DISCUSSION OF CASE
By Ronald Mann
on 10 December 2024
at 10:56
The court will hear Dewberry Group v. Dewberry Engineers Wednesday at 10 EST. (Katie Barlow)
In a long-running trademark dispute between two companies that market real estate development services, both of which use the Dewberry name, a court ruled that Dewberry Group entities infringed on the “Dewberry” marks of Dewberry Engineers. The problem is that when it came time to assess damages, the court ordered the Dewberry Group to pay $43 million in profits earned by several affiliates that were not parties to the lawsuit as damages, reasoning that they were all effectively a “single corporate entity.” When the appeals court accepted that reasoning, the Supreme Court agreed to review the case.
The fundamental issue before the court on Wednesday is that there is a Supreme Court case quite close – USA vs. Bestfoods – in which the justices rejected the government’s argument that the Comprehensive Environmental Action, Compensation and Liability Act was such an important statute that it should carve out an exception to traditional state law doctrines that require a high (indeed, almost insurmountable) bar for actions seeking to ignore corporate identities and, in the common phrase, “pierce the corporate veil.” As the Court explained there, Congress must speak “directly” to the point if it wishes to create a special, less stringent doctrine on something so traditionally left to state law. (These were the days before Elon Musk’s tiff with a Delaware judge raised the prospect of federalizing corporate law.)

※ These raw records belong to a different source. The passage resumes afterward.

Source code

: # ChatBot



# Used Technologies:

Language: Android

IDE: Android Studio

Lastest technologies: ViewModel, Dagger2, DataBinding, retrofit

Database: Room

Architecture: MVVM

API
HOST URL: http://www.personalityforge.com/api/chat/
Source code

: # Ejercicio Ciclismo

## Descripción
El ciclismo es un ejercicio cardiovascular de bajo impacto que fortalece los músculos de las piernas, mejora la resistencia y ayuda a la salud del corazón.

The detractors emphasize the language of the Lanham Act, which calls for the erosion of the “defendant’s profits,” language that naturally suggests that a prudent plaintiff should bring suit—thus making “the defendant[s]” – all the entities from which it hopes to receive compensation. Because all of the damages awarded here were profits earned by other entities (none of which was a “defendant”), the infringers argue that none of those profits can properly be disgorged.
Probably because Bestfoods is so clear on the point that the trademark owners, Dewberry Engineers, make no serious effort to defend the argument of the lower courts. Rather, they point to another Lanham Act provision that authorizes the court to assess damages in an “equitable” amount if a mere compensatory award against the “defendant” would be insufficient. Here, the trademark owners claim that a large portion of the profits should properly be attributed to the Dewberry Group, perhaps because shady accounting improperly allocated all the profits to the affiliates, perhaps because the other entities are shams. The obvious problem – as the Dewberry Group points out – is that none of this was argued below, and so there is no factual information to support it.
My guess is that most of the argument will involve the judges examining the extent to which any of the possible reasons for attributing the subsidiaries’ profits to the Dewberry Group have any support in the case when the case comes to court, as well as a lot hand-wringing about how bad it would be for the judges to reach out and address all these issues in the first place. In the end, however, the choices will really be between overturning the decision outright or leaving it to let the lower courts consider some of the new arguments.